-- Data follows --

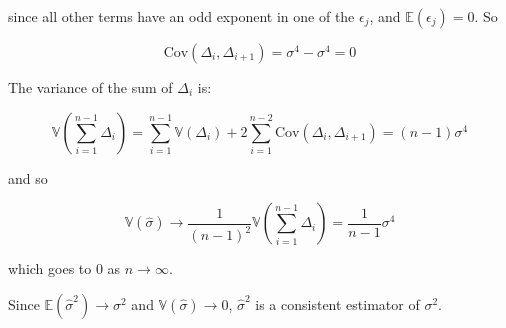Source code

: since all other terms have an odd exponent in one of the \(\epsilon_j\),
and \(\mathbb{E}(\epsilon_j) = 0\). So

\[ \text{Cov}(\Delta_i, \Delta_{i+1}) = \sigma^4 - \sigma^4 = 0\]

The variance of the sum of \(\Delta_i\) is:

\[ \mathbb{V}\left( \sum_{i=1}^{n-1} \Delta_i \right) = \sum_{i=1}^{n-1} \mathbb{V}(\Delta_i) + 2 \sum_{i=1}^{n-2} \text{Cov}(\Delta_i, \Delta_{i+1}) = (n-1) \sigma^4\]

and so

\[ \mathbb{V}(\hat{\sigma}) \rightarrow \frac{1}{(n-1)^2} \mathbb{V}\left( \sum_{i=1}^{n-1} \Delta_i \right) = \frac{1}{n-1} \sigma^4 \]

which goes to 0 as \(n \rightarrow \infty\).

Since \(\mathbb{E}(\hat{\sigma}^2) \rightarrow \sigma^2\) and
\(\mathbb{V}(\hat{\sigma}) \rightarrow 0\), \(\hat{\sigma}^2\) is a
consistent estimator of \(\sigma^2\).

-- Data concluded --

→ **Exercise details**:
Using the entries above, count the lines that have the string "left" in them. Answer with that number only.

→ **Exercise response**:
2